> _What to produce_
Find every line of the listing below where "give" appears, and copy it.
___ Records to process
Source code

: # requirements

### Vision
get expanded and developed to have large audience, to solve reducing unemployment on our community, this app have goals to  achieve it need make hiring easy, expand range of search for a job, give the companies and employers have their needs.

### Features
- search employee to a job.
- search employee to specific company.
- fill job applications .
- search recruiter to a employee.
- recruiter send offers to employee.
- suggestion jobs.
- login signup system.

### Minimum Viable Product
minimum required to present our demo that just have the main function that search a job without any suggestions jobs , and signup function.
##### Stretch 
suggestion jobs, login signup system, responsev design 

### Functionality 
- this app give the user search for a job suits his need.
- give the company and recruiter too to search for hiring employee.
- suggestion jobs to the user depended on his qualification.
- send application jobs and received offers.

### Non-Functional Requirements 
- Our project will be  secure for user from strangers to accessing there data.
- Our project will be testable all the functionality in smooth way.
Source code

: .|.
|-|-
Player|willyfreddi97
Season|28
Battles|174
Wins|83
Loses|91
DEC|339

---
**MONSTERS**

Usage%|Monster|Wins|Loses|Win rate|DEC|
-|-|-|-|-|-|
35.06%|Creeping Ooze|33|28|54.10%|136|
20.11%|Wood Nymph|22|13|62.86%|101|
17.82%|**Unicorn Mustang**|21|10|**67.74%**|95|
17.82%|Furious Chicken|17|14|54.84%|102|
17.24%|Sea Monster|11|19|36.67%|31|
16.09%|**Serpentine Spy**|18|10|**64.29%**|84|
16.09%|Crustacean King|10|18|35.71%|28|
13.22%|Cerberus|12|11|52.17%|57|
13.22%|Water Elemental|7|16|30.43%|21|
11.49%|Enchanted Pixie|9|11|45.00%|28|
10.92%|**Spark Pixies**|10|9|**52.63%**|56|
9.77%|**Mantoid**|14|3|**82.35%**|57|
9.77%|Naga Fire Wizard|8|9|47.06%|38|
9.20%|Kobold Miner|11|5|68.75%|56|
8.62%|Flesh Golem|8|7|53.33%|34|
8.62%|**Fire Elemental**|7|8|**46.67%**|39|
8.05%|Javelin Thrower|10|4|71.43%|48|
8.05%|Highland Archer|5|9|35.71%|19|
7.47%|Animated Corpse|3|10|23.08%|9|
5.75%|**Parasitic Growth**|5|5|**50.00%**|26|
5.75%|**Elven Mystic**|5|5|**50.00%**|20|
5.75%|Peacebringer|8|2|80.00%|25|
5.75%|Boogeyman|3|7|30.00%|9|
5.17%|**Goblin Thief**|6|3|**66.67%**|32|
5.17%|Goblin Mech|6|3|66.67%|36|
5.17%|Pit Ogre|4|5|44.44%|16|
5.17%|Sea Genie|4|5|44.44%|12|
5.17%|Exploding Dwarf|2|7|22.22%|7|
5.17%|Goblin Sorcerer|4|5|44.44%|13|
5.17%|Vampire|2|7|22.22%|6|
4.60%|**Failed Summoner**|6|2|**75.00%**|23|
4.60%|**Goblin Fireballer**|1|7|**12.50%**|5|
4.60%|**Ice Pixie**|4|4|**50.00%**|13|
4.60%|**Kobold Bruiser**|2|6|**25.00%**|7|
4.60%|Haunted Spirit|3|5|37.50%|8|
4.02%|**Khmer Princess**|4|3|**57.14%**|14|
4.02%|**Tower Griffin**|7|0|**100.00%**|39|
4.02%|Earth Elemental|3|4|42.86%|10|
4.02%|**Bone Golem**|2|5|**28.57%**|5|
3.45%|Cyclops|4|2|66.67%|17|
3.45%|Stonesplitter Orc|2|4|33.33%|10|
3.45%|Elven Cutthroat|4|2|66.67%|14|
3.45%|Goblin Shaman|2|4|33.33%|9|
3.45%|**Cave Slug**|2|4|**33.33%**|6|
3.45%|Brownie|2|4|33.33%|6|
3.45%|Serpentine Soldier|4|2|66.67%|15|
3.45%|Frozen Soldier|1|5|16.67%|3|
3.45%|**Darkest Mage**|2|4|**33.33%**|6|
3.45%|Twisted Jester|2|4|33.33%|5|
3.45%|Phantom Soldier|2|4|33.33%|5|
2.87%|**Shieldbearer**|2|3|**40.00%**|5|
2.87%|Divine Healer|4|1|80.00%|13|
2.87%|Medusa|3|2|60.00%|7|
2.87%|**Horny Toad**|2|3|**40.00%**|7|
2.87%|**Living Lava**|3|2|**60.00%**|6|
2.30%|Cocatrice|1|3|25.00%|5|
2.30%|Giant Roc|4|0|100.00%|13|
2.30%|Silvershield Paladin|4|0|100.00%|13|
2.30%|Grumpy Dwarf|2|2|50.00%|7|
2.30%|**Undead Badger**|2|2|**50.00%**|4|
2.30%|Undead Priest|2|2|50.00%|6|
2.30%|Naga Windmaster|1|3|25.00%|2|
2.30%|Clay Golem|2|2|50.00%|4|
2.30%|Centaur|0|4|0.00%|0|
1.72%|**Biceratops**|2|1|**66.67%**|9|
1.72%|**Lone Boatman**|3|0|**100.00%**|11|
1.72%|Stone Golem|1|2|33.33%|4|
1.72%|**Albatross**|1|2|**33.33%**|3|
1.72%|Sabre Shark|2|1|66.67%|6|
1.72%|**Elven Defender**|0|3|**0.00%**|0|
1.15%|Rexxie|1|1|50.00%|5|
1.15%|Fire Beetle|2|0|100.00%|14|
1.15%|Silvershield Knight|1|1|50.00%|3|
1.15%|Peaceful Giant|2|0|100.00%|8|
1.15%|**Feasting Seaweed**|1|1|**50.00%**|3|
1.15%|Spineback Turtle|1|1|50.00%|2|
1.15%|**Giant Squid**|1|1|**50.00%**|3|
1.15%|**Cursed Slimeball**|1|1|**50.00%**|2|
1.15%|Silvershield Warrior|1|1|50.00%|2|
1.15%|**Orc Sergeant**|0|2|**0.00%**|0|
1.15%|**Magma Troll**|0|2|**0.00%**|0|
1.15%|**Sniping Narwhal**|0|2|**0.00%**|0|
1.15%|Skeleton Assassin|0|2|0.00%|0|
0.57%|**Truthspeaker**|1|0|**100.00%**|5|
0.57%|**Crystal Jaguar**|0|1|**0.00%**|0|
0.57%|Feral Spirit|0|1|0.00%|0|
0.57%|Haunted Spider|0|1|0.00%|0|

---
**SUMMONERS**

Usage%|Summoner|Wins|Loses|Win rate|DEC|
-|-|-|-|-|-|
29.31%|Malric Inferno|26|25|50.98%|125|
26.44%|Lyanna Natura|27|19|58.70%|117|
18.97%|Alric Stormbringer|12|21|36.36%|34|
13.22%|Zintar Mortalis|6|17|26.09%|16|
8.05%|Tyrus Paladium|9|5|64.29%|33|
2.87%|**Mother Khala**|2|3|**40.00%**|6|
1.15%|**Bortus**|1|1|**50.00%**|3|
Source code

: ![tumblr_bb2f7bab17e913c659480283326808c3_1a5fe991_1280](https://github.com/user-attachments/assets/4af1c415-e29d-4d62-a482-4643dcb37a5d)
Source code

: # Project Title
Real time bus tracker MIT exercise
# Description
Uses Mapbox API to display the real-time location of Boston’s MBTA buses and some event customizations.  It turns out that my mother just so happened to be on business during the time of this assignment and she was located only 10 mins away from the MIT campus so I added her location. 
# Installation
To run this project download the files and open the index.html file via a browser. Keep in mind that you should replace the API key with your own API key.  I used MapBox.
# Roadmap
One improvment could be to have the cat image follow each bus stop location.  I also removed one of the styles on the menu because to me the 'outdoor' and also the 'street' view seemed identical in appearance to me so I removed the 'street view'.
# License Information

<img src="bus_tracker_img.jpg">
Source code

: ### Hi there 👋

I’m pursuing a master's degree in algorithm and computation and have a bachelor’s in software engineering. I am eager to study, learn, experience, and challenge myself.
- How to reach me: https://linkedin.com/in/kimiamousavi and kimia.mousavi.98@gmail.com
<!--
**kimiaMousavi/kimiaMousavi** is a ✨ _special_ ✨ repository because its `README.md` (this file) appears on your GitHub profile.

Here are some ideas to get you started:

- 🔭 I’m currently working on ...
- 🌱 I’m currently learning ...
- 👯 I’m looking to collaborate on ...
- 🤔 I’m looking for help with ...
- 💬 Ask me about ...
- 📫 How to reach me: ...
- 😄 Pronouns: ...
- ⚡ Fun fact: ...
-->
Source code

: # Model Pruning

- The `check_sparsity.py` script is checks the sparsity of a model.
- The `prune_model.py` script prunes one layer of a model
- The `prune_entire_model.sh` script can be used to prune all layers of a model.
______
> _Result below_
get expanded and developed to have large audience, to solve reducing unemployment on our community, this app have goals to  achieve it need make hiring easy, expand range of search for a job, give the companies and employers have their needs.
- this app give the user search for a job suits his need.
- give the company and recruiter too to search for hiring employee.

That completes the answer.